Whether in the Denver area, or anywhere in Colorado Felony Eluding occurs when a person willfully attempts to flea or elude a pursuing law enforcement vehicle that is being driving with at least one lighted lamp displaying red or red and blue lenses, or while the siren is activated.
If the person is fleeing from police (even if just for a minor traffic ticket), and they subsequently cause an accident which involves the death of another person, then they can be charged with Capital First Degree Murder. However, this scenario normally does not occur, and persons are normally charged with a class five (5) felony if their case does not involve a subsequent accident.
Here is the Actual Law:
18-9-116.5. Vehicular EludingThe most common defense we see for Colorado Vehicular Eluding is the defense of “Lack of Knowledge”. This occurs when a person does not realize that the Officer is behind them (because they have their stereo on loud and they are looking straight ahead while driving at night) or because they believe the Officer is chasing somebody else.
The Government must prove the elements of the offense beyond a reasonable doubt. It must be shown that the person “knowingly” attempted to elude police.
Other times, a person will realize that the police have activated their lights behind them, but the person is waiting to pull over in a safe, well-lit area before stopping their car. This occurs most often on the freeway where people wish to make an exit off the busy portion of the roadway before stopping their cars.
Sometimes police officers become upset, and they will add the charge of Vehicular Eluding from Police to what would have otherwise been a normal misdemeanor traffic citation. It is critical to interview all available witnesses (if there were any) in order to show this was not a true “Flight”.
Data can be downloaded from the statistical and diagnostical module (i.e., the “Black Box”) from newer model vehicles. If that data is downloaded, it can be shown that there was no high rate of speed, no rapid acceleration, and no other indication of true “intent to flee”.

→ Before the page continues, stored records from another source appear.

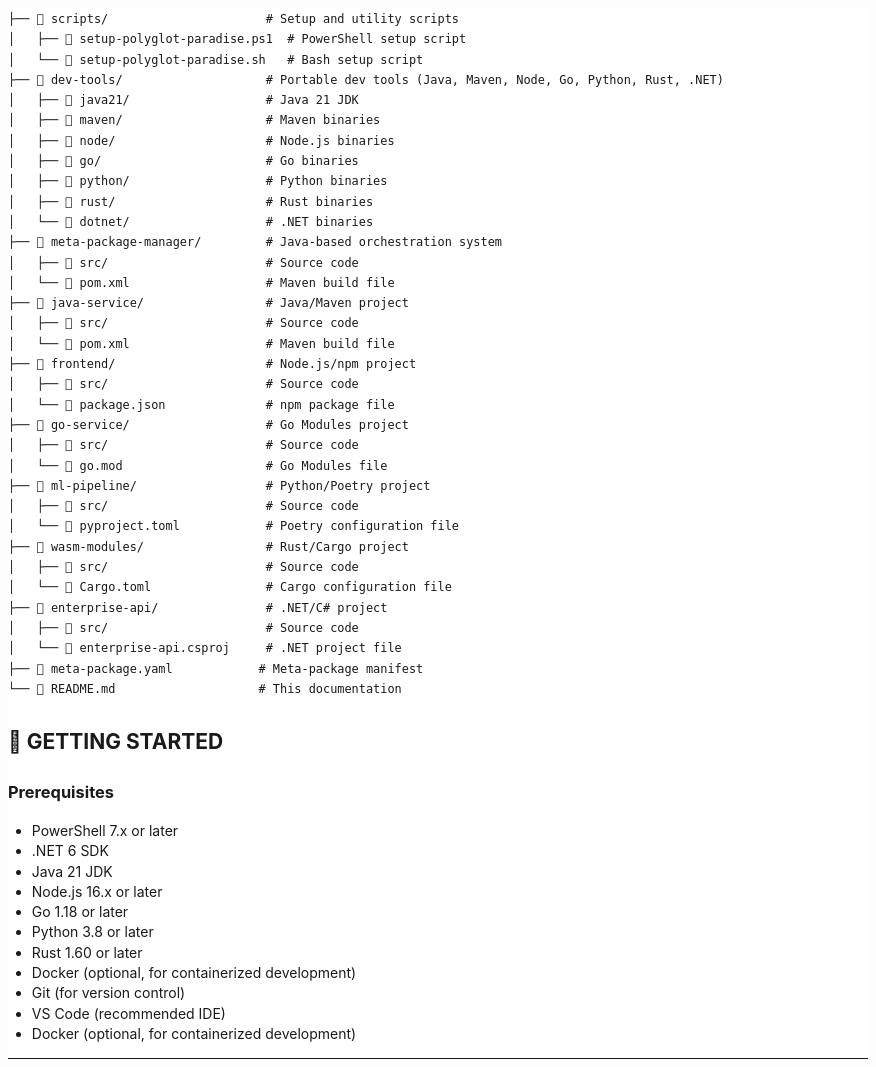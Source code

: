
 ```meta-package-orchestration/
├── 📁 scripts/                      # Setup and utility scripts
│   ├── 📄 setup-polyglot-paradise.ps1  # PowerShell setup script
│   └── 📄 setup-polyglot-paradise.sh   # Bash setup script
├── 📁 dev-tools/                    # Portable dev tools (Java, Maven, Node, Go, Python, Rust, .NET)
│   ├── 📁 java21/                   # Java 21 JDK
│   ├── 📁 maven/                    # Maven binaries
│   ├── 📁 node/                     # Node.js binaries
│   ├── 📁 go/                       # Go binaries
│   ├── 📁 python/                   # Python binaries
│   ├── 📁 rust/                     # Rust binaries
│   └── 📁 dotnet/                   # .NET binaries
├── 📁 meta-package-manager/         # Java-based orchestration system
│   ├── 📁 src/                      # Source code
│   └── 📄 pom.xml                   # Maven build file
├── 📁 java-service/                 # Java/Maven project
│   ├── 📁 src/                      # Source code
│   └── 📄 pom.xml                   # Maven build file
├── 📁 frontend/                     # Node.js/npm project
│   ├── 📁 src/                      # Source code
│   └── 📄 package.json              # npm package file
├── 📁 go-service/                   # Go Modules project
│   ├── 📁 src/                      # Source code
│   └── 📄 go.mod                    # Go Modules file
├── 📁 ml-pipeline/                  # Python/Poetry project
│   ├── 📁 src/                      # Source code
│   └── 📄 pyproject.toml            # Poetry configuration file
├── 📁 wasm-modules/                 # Rust/Cargo project
│   ├── 📁 src/                      # Source code
│   └── 📄 Cargo.toml                # Cargo configuration file
├── 📁 enterprise-api/               # .NET/C# project
│   ├── 📁 src/                      # Source code
│   └── 📄 enterprise-api.csproj     # .NET project file
├── 📄 meta-package.yaml            # Meta-package manifest
└── 📄 README.md                    # This documentation
```

## 🚀 **GETTING STARTED**

### Prerequisites

- PowerShell 7.x or later
- .NET 6 SDK
- Java 21 JDK
- Node.js 16.x or later
- Go 1.18 or later
- Python 3.8 or later
- Rust 1.60 or later
- Docker (optional, for containerized development)
- Git (for version control)
- VS Code (recommended IDE)
- Docker (optional, for containerized development)

---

The “Common Defenses”, which may apply in any criminal case are numerous and diverse. One of the most common defenses is a Miranda Rights Violation.” In Colorado, the standard of whether any inculpatory statement (i.e., a statement which tends to admit guilt) is admissible into evidence is based upon a “Voluntariness” standard.
If it can be demonstrated that the police coerced the suspect (i.e., intimidated or tricked you) into making a confession or inculpatory statement, or the police did not properly read you your Miranda Rights, then the suspects statements and any evidence gathered as a direct result of those statements may not be admissible at trial.
“Denial of Right to Counsel” is another common defense which is often raised. This occurs when a suspect is in custody and requests to speak to their lawyer, but is denied and questioning continues.
Other defenses include challenging the validity of any search warrant, or whether there were any “forensic flaws” during the investigation of the case. This could include exposing flawed procedures regarding blood, breath, and urine testing; fingerprints analysis; DNA testing; etc.
Finally, one of the most common defenses is exposing sloppy or misleading police reports which include everything from misstatements, false statements, flawed photo line-ups and inaccurate crime scene reconstruction
Recent Colorado Case of Vehicular Eluding:
The People of the State of Colorado, Plaintiff-Appellee, v. Tom Wendell Barrus, Vehicular Eluding IncidentDefendant was convicted under a statute that provided in part:
Any person who, while operating a motor vehicle, knowingly eludes or attempts to elude a peace officer also operating a motor vehicle, and who knows or reasonably should know that he or she is being pursued by said peace officer, and who operates his or her vehicle in a reckless manner, commits vehicular eluding.
Ch. 171, sec. 17, § 18-9-116.5, 2000 Colo. Sess. Laws 698;cf. § 18-9-116. 5(1), C.R.S. 2009 (same language).
Here, the deputy testified that he arrived in a marked car, was wearing his deputy sheriff uniform, announced his presence, and ordered defendant to stop. He further testified that he continued to yell orders at defendant and even attempted to tase him as he fled.
A second deputy testified that he saw defendant’s vehicle and pursued him closely with lights and sirens. The second deputy testified that he discontinued the chase when defendant almost hit a minivan, forced another car into oncoming traffic, and drove in reverse, nearly hitting the deputy’s car.
We conclude there is ample evidence in the record for a reasonable person to conclude that defendant knowingly eluded a peace officer in a motor vehicle. See Kogan, 756 P.2d at 950.